Report each line from the entries in which "easy" can be found.

[PROVIDED DATA — start]

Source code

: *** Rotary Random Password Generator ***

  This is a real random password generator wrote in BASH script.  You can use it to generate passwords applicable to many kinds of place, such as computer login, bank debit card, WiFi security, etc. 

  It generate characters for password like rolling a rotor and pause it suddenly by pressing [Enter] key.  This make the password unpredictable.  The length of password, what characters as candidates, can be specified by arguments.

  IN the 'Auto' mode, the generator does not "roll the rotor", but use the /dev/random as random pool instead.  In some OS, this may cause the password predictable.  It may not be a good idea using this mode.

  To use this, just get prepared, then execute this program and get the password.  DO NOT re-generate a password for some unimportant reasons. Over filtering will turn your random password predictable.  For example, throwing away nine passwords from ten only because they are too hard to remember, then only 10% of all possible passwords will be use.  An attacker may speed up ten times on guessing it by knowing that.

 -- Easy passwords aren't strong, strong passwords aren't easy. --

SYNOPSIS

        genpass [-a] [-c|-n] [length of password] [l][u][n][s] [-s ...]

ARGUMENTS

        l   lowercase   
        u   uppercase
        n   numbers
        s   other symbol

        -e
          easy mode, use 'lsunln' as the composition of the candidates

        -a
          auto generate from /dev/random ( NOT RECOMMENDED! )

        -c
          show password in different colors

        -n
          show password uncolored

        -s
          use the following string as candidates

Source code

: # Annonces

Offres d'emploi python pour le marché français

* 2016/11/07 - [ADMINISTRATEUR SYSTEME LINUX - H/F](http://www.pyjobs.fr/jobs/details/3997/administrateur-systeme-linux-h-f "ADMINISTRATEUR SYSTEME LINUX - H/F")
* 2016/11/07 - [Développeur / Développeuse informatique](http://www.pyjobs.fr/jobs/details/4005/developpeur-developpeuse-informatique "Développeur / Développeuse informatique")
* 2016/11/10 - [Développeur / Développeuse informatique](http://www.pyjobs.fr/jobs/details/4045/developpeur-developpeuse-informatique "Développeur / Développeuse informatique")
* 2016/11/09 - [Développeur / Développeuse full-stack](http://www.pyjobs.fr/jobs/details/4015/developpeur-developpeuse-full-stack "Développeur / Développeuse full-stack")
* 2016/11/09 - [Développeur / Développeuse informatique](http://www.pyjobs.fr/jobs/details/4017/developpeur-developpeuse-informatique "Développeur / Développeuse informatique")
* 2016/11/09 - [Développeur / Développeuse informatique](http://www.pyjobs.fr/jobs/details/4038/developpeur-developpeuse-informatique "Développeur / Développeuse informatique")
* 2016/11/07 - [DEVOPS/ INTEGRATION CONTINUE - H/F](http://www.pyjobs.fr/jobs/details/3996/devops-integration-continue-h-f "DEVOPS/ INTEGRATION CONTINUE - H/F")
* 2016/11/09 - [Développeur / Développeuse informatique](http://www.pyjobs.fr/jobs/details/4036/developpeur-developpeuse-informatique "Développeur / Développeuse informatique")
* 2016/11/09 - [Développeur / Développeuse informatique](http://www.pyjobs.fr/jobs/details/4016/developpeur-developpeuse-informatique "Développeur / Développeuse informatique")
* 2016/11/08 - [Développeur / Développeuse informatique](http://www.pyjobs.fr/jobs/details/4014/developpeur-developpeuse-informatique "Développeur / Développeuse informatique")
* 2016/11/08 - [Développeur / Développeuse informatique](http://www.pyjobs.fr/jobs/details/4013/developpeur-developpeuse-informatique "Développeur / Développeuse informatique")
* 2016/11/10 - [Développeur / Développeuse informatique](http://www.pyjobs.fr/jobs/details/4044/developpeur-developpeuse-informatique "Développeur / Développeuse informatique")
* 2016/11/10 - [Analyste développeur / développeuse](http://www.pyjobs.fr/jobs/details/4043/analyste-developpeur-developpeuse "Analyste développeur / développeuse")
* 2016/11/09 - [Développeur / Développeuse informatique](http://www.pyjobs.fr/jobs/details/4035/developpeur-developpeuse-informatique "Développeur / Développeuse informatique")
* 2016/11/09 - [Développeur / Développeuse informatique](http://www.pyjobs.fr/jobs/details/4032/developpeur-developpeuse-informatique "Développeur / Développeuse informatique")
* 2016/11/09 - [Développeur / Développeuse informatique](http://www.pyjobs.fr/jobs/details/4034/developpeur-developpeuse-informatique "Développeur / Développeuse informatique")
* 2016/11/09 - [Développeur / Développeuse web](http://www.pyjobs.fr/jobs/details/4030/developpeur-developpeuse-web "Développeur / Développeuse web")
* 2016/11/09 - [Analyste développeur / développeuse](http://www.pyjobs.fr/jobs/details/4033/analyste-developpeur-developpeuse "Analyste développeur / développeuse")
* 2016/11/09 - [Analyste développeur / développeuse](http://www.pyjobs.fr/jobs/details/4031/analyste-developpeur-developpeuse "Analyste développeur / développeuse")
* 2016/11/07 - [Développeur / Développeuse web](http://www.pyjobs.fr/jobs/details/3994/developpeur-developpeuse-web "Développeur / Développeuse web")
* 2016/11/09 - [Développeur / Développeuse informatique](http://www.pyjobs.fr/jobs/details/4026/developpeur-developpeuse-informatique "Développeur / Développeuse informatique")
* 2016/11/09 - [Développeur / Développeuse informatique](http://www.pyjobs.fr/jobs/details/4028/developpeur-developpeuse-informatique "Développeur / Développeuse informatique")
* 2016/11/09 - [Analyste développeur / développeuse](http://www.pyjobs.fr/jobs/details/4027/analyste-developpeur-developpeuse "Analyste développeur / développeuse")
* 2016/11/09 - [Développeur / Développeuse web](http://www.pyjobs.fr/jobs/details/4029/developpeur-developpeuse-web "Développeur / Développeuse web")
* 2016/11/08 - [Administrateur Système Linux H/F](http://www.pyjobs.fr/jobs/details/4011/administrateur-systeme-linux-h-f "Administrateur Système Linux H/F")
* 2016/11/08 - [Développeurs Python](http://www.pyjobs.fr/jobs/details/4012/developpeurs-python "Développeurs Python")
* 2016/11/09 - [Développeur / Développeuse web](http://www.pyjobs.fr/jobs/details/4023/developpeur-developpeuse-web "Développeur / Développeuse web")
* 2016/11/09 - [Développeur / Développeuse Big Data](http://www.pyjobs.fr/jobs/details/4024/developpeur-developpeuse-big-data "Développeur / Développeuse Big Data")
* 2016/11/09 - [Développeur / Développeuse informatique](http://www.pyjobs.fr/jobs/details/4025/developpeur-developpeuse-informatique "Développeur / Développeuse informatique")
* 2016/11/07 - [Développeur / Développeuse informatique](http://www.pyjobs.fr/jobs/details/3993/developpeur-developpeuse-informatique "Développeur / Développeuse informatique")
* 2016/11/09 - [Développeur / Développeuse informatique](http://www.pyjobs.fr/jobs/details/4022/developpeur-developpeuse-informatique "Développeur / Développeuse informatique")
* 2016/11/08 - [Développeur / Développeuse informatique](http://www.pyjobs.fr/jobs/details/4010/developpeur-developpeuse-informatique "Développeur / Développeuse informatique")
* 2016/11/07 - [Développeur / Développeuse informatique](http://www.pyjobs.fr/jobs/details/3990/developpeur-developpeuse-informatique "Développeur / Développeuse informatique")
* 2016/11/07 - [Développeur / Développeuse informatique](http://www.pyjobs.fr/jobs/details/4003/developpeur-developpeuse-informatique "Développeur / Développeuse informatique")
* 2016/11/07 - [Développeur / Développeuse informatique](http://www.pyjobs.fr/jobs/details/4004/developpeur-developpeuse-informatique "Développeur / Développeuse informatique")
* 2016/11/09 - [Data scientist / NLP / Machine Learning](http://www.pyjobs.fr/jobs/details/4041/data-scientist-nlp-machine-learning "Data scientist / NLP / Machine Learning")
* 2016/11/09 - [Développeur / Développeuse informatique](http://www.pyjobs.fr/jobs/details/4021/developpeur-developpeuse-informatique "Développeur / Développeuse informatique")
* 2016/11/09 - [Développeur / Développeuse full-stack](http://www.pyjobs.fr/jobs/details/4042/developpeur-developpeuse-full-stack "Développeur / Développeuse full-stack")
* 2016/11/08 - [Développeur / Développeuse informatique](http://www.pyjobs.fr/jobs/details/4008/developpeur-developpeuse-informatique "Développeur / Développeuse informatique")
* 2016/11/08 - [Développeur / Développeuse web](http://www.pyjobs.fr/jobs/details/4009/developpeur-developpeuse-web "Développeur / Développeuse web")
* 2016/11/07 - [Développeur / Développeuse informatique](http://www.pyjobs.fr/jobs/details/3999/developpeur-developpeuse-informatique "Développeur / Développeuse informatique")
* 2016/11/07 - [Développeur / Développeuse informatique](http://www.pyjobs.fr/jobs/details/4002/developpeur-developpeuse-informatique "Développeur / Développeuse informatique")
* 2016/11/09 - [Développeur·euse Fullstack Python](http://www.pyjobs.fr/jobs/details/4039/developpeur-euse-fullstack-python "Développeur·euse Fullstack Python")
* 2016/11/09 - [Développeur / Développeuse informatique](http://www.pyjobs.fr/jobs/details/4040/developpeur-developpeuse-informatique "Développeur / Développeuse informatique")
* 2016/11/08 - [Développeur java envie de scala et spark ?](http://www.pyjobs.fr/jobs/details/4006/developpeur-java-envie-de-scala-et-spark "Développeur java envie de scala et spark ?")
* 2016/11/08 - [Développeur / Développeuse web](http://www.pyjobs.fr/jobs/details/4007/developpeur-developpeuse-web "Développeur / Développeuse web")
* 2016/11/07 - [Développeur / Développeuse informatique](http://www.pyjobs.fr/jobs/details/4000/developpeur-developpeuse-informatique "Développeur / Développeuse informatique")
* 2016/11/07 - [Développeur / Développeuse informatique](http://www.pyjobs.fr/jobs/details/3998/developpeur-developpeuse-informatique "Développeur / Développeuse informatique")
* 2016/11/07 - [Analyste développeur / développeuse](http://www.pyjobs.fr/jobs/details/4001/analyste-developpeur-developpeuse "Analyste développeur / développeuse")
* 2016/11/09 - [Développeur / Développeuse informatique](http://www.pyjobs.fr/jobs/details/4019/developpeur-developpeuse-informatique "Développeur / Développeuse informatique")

[PROVIDED DATA — finish]

EXERCISE ANSWER:
 -- Easy passwords aren't strong, strong passwords aren't easy. --
          easy mode, use 'lsunln' as the composition of the candidates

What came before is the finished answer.